Looking out the plane window. A sight I see more often than I really would like (since it’s travel for work and not leisure).
  • Security for travel
    • It might be more appropriate to indicate the lack of security while travelling domestically within New Zealand. My first flight for work, which was actually my first full day in my job due to the earthquake (that’s a very entertaining story for another time), was me flying with an incorrect surname (last name).  I was concerned about this because I didn’t understand how I would get through security since my passport wouldn’t match the name on my ticket.  Well…you don’t have to go through security for all domestic flights in NZ.  When I fly to Dunedin for work I check in at the Air New Zealand kiosk in the Christchurch airport and walk for about 15 seconds before I am at the gate.  No security, no taking off your shoes, and no showing any ID.  If you do travel on domestic flights to the north island, you do have to go through security.  There you will have to take out your laptop, go through the metal detector, and show you have a boarding pass.  They do not check your ID, you do not take off your shoes, nor do you have to take out your liquids.  It’s taken me awhile to get used to this, but it is quite nice to feel like you stepped back in time and are living in a more innocent time.   Oh and if you have a domestic flight you no longer can make, you can sell it to someone else online.  Since they don’t check ID’s it isn’t an issue as long as you have a boarding pass.  They are only worried about having 1 body per seat.
  • Garbage
    • In NZ you have 3 separate garbage bins. Red = Rubbish  Green = Food Scraps (Compost) Yellow = Recycle.  Green gets picked up every week while it rotates between red and yellow every other week.  Generally people keep the food compost in a separate small container in the kitchen and take it out to the green bin often so it doesn’t smell.
Garbage Bins. You have to take them to the curb for pickup.
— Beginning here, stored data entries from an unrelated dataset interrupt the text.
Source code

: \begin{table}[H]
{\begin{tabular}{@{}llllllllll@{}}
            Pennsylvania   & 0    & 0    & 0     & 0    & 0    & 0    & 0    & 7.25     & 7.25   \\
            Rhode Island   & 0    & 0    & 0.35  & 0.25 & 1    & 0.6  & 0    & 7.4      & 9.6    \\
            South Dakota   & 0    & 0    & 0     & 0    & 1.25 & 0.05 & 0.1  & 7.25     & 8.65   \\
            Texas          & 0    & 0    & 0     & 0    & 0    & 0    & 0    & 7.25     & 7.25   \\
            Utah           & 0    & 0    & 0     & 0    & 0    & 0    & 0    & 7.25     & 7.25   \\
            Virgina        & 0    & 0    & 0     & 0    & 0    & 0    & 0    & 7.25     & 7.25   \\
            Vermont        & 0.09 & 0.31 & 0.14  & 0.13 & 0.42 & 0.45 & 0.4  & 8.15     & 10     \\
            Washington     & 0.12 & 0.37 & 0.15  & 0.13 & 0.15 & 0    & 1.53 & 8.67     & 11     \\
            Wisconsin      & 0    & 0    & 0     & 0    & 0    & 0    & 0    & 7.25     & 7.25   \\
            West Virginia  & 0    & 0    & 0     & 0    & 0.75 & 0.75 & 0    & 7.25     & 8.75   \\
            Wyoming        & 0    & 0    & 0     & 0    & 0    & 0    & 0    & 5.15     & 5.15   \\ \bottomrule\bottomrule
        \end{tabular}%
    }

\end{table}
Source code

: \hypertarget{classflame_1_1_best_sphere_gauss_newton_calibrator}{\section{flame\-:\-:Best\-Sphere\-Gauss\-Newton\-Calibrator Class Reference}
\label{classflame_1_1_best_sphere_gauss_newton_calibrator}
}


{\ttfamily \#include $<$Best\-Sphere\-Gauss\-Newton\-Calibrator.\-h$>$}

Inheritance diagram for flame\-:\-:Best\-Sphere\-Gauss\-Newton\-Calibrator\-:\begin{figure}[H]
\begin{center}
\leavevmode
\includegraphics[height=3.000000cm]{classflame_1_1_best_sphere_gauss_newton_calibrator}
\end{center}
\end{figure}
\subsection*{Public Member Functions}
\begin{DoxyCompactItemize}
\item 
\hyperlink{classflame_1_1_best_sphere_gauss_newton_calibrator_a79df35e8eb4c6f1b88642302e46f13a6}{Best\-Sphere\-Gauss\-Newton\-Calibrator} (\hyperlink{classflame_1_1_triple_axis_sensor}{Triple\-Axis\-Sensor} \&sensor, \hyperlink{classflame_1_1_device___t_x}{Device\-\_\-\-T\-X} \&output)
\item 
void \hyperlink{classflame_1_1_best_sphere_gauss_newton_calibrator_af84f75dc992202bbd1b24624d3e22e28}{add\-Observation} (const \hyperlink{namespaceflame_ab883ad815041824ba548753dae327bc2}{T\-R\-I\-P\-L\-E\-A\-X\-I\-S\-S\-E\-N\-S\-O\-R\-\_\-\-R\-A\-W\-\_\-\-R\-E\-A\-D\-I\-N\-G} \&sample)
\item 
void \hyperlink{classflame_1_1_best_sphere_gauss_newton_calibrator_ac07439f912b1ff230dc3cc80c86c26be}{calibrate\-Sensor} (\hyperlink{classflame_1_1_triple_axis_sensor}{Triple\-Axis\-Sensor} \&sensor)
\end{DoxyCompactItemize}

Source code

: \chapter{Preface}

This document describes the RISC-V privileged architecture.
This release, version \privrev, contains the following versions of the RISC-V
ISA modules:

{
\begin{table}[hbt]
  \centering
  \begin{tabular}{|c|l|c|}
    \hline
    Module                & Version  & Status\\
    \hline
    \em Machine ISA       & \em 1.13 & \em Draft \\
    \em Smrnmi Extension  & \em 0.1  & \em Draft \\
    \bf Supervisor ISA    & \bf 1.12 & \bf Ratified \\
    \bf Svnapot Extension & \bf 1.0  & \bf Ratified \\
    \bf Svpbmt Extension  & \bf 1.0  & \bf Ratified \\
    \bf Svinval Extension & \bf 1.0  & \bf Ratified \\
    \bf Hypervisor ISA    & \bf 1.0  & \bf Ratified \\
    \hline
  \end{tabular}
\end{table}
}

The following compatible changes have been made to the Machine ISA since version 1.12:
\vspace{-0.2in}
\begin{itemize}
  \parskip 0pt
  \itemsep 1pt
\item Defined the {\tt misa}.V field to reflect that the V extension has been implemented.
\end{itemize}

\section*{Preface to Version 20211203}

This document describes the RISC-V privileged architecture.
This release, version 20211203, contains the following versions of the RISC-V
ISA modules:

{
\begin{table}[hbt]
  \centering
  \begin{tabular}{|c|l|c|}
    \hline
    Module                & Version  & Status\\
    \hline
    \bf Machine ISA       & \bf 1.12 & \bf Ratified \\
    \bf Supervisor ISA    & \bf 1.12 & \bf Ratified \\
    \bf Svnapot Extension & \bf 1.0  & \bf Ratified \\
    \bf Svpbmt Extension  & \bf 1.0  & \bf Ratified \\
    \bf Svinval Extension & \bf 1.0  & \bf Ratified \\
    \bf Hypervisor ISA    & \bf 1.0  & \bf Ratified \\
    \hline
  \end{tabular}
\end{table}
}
  • A coffee and café culture
    • They say there are 10 sheep to every person in New Zealand. I think there may be 10 cafes to anything else in Christchurch.  People here love their cafes and coffee.  While we thought all cafes have the same menu, service, and atmosphere, we are finding a few (few being the keyword) that are a bit different, which is refreshing.  It is a bit difficult to understand how all of the cafes can be busy and/or stay in business when most don’t have a differentiating factor.  That’s one of the things we are still struggling to learn and/or understand about the culture in this city.
  •  Chefs
    • If you’ve read some of my other posts or kept in touch, you will know I’ve struggled a bit with the NZ menu/cuisine. Based on this, it is safe to say that Anthony and I are the best chefs in Christchurch.  HA!  Obviously I am basing this off of our taste buds and being sarcastic but in NZ you do not need to have a culinary degree in order to be a chef.  We traveled to Auckland last weekend and were able to get things like a real bagel and Dunkin Donuts.  We had a short amount of time there so we get to spend much of it at restaurants.  We did have some great food when we were in Queenstown, which caters to tourists.  Maybe my taste buds will stay that of a tourist?!?

Overall we are embracing all of these daily changes.  If life were exactly the same, then why would we have moved 8820 miles away???